Exception-like behavior in C is accomplished via setjmp/longjmp. However, what you really want here is an error code. If all values are potentially returnable, then you may want to take in an out-parameter as a pointer, and use that to return the value, like so:
int pop(double* outval)
{
if(outval == 0) return -1;
if(sp > 0)
*outval = val[--sp];
else {
printf("error: stack empty\n");
return -1;
}
return 0;
}
Not ideal, obviously, but such are the limitations of C.
Also, if you go this road, you may want to define symbolic constants for your error codes (or use some of the standard ones), so that a user can distinguish between "stack empty" and "you gave me a null pointer, dumbass".
You could build an exception system on top of longjmp/setjmp: Exceptions in C with Longjmp and Setjmp. It actually works quite well, and the article is a good read as well. Here's how your code could look like if you used the exception system from the linked article:
TRY {
...
THROW(MY_EXCEPTION);
/* Unreachable */
} CATCH(MY_EXCEPTION) {
...
} CATCH(OTHER_EXCEPTION) {
...
} FINALLY {
...
}
It's amazing what you can do with a little macros, right? It's equally amazing how hard it is to figure out what the heck is going on if you don't already know what the macros do.

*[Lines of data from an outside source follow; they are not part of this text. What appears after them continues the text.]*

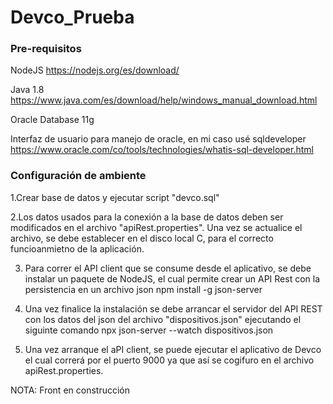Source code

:# Devco_Prueba

### Pre-requisitos
NodeJS https://nodejs.org/es/download/

Java 1.8 https://www.java.com/es/download/help/windows_manual_download.html

Oracle Database 11g 

Interfaz de usuario para manejo de oracle, en mi caso usé sqldeveloper https://www.oracle.com/co/tools/technologies/whatis-sql-developer.html


### Configuración de ambiente
1.Crear base de datos y ejecutar script "devco.sql"

2.Los datos usados para la conexión a la base de datos deben ser modificados en el archivo "apiRest.properties". 
Una vez se actualice el archivo, se debe establecer en el disco local C, para el correcto funcioanmietno de la aplicación.

3. Para correr el API client que se consume desde el aplicativo, se debe instalar un paquete de NodeJS, el 
cual permite crear un API Rest con la persistencia en un archivo json
npm install -g json-server

4. Una vez finalice la instalación se debe arrancar el servidor del API REST con los datos del json del archivo "dispositivos.json" ejecutando el siguinte comando
npx json-server --watch dispositivos.json

5. Una vez arranque el aPI client, se puede ejecutar el aplicativo de Devco el cual correrá por el puerto 9000 ya que así se cogifuro en el archivo apiRest.properties.


NOTA: Front en construcción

longjmp/setjmp are portable: C89, C99, and POSIX.1-2001 specify setjmp().
Note, however, that exceptions implemented in this way will still have some limitations compared to "real" exceptions in C# or C++. A major problem is that only your code will be compatible with this exception system. As there is no established standard for exceptions in C, system and third party libraries just won't interoperate optimally with your homegrown exception system. Still, this can sometimes turn out to be a useful hack.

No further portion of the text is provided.